* GOAL OF THE EXERCISE: Records follow. Pull out every line that contains "feed".

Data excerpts
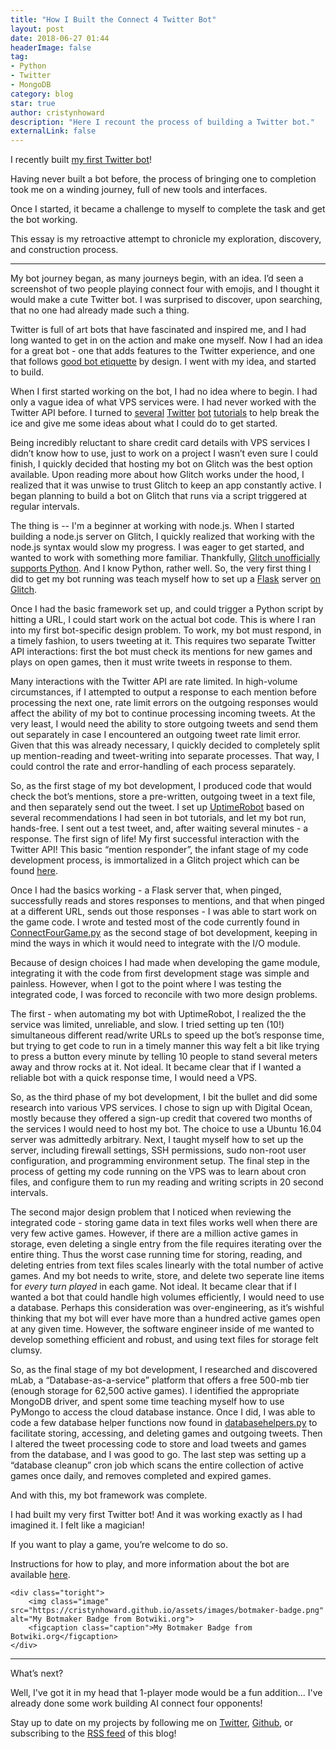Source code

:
 ```yaml
---
title: "How I Built the Connect 4 Twitter Bot"
layout: post
date: 2018-06-27 01:44
headerImage: false
tag:
- Python
- Twitter
- MongoDB
category: blog
star: true
author: cristynhoward
description: "Here I recount the process of building a Twitter bot."
externalLink: false
---
```


I recently built [my first Twitter bot](https://cristynhoward.github.io/bot-connect-four)!

Having never built a bot before, the process of bringing one to completion took me on a winding journey, full of new tools and interfaces.

Once I started, it became a challenge to myself to complete the task and get the bot working. 

This essay is my retroactive attempt to chronicle my exploration, discovery, and construction process.

---

My bot journey began, as many journeys begin, with an idea. I’d seen a screenshot of two people playing connect four with emojis, and I thought it would make a cute Twitter bot. I was surprised to discover, upon searching, that no one had already made such a thing. 

Twitter is full of art bots that have fascinated and inspired me, and I had long wanted to get in on the action and make one myself. Now I had an idea for a great bot - one that adds features to the Twitter experience, and one that follows [good bot etiquette][1] by design. I went with my idea, and started to build.

When I first started working on the bot, I had no idea where to begin. I had only a vague idea of what VPS services were. I had never worked with the Twitter API before. I turned to [several][2] [Twitter][3] [bot][4] [tutorials][5] to help break the ice and give me some ideas about what I could do to get started. 

Being incredibly reluctant to share credit card details with VPS services I didn’t know how to use, just to work on a project I wasn’t even sure I could finish, I quickly decided that hosting my bot on Glitch was the best option available. Upon reading more about how Glitch works under the hood, I realized that it was unwise to trust Glitch to keep an app constantly active. I began planning to build a bot on Glitch that runs via a script triggered at regular intervals.

The thing is -- I'm a beginner at working with node.js. When I started building a node.js server on Glitch, I quickly realized that working with the node.js syntax would slow my progress. I was eager to get started, and wanted to work with something more familiar. Thankfully, [Glitch unofficially supports Python][6]. And I know Python, rather well. So, the very first thing I did to get my bot running was teach myself how to set up a [Flask][7] server [on Glitch][8].

Once I had the basic framework set up, and could trigger a Python script by hitting a URL, I could start work on the actual bot code. This is where I ran into my first bot-specific design problem. To work, my bot must respond, in a timely fashion, to users tweeting at it. This requires two separate Twitter API interactions: first the bot must check its mentions for new games and plays on open games, then it must write tweets in response to them. 

Many interactions with the Twitter API are rate limited. In high-volume circumstances, if I attempted to output a response to each mention before processing the next one, rate limit errors on the outgoing responses would affect the ability of my bot to continue processing incoming tweets. At the very least, I would need the ability to store outgoing tweets and send them out separately in case I encountered an outgoing tweet rate limit error. Given that this was already necessary, I quickly decided to completely split up mention-reading and tweet-writing into separate processes. That way, I could control the rate and error-handling of each process separately. 

So, as the first stage of my bot development, I produced code that would check the bot’s mentions, store a pre-written, outgoing tweet in a text file, and then separately send out the tweet. I set up [UptimeRobot][9] based on several recommendations I had seen in bot tutorials, and let my bot run, hands-free. I sent out a test tweet, and, after waiting several minutes - a response. The first sign of life! My first successful interaction with the Twitter API! This basic “mention responder”, the infant stage of my code development process, is immortalized in a Glitch project which can be found [here][10].

Once I had the basics working - a Flask server that, when pinged, successfully reads and stores responses to mentions, and that when pinged at a different URL, sends out those responses - I was able to start work on the game code. I wrote and tested most of the code currently found in [ConnectFourGame.py][11] as the second stage of bot development, keeping in mind the ways in which it would need to integrate with the I/O module. 

Because of design choices I had made when developing the game module, integrating it with the code from first development stage was simple and painless. However, when I got to the point where I was testing the integrated code, I was forced to reconcile with two more design problems. 

The first - when automating my bot with UptimeRobot, I realized the the service was limited, unreliable, and slow. I tried setting up ten (10!) simultaneous different read/write URLs to speed up the bot’s response time, but trying to get code to run in a timely manner this way felt a bit like trying to press a button every minute by telling 10 people to stand several meters away and throw rocks at it. Not ideal. It became clear that if I wanted a reliable bot with a quick response time, I would need a VPS. 

So, as the third phase of my bot development, I bit the bullet and did some research into various VPS services. I chose to sign up with Digital Ocean, mostly because they offered a sign-up credit that covered two months of the services I would need to host my bot. The choice to use a Ubuntu 16.04 server was admittedly arbitrary. Next, I taught myself how to set up the server, including firewall settings, SSH permissions, sudo non-root user configuration, and programming environment setup. The final step in the process of getting my code running on the VPS was to learn about cron files, and configure them to run my reading and writing scripts in 20 second intervals.

The second major design problem that I noticed when reviewing the integrated code - storing game data in text files works well when there are very few active games. However, if there are a million active games in storage, even deleting a single entry from the file requires iterating over the entire thing. Thus the worst case running time for storing, reading, and deleting entries from text files scales linearly with the total number of active games. And my bot needs to write, store, and delete two seperate line items for _every turn played_ in each game. Not ideal. It became clear that if I wanted a bot that could handle high volumes efficiently, I would need to use a database. Perhaps this consideration was over-engineering, as it’s wishful thinking that my bot will ever have more than a hundred active games open at any given time. However, the software engineer inside of me wanted to develop something efficient and robust, and using text files for storage felt clumsy.

So, as the final stage of my bot development, I researched and discovered mLab, a “Database-as-a-service” platform that offers a free 500-mb tier (enough storage for 62,500 active games). I identified the appropriate MongoDB driver, and spent some time teaching myself how to use PyMongo to access the cloud database instance. Once I did, I was able to code a few database helper functions now found in [databasehelpers.py][12] to facilitate storing, accessing, and deleting games and outgoing tweets. Then I altered the tweet processing code to store and load tweets and games from the database, and I was good to go. The last step was setting up a “database cleanup” cron job which scans the entire collection of active games once daily, and removes completed and expired games.

And with this, my bot framework was complete. 

<div class="side-by-side">
    <div class="toleft">
    	<p></p>
        <p>I had built my very first Twitter bot! And it was working exactly as I had imagined it. I felt like a magician!</p>
        <p>If you want to play a game, you’re welcome to do so.</p>
        <p>Instructions for how to play, and more information about the bot are available <a href="https://cristynhoward.github.io/connect-four-twitter-bot/">here</a>.</p>
    </div>

    <div class="toright">
        <img class="image" src="https://cristynhoward.github.io/assets/images/botmaker-badge.png" alt="My Botmaker Badge from Botwiki.org">
        <figcaption class="caption">My Botmaker Badge from Botwiki.org</figcaption>
    </div>
</div>

---

What’s next? 

Well, I've got it in my head that 1-player mode would be a fun addition... I've already done some work building AI connect four opponents!

Stay up to date on my projects by following me on [Twitter][14], [Github][15], or subscribing to the [RSS feed][16] of this blog!

[1]: http://tinysubversions.com/2013/03/basic-twitter-bot-etiquette/
[2]: http://blog.mollywhite.net/how-to-create-a-twitter-bot/
[3]: https://botwiki.org/resource/tutorial/how-to-make-a-twitter-bot-the-definitive-guide/
[4]: https://www.digitalocean.com/community/tutorials/how-to-create-a-twitterbot-with-python-3-and-the-tweepy-library
[5]: https://glitch.com/edit/#!/twitterbot
[6]: https://support.glitch.com/t/can-i-run-a-python-app-in-glitch/2140
[7]: https://en.wikipedia.org/wiki/Flask_(web_framework)
[8]: https://glitch.com/edit/#!/flask-hello-world
[9]: https://uptimerobot.com/
[10]: https://glitch.com/edit/#!/mention-responder
[11]: https://github.com/cristynhoward/connectfour/blob/master/ConnectFourGame.py
[12]: https://github.com/cristynhoward/connectfour/blob/master/databasehelpers.py
[13]: https://cristynhoward.github.io/connect-four-twitter-bot/
[14]: http://www.twitter.com/cristynhoward
[15]: http://www.github.com/cristynhoward
[16]: https://cristynhoward.github.io/feed.xml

* YOUR RESPONSE:
Stay up to date on my projects by following me on [Twitter][14], [Github][15], or subscribing to the [RSS feed][16] of this blog!
[16]: https://cristynhoward.github.io/feed.xml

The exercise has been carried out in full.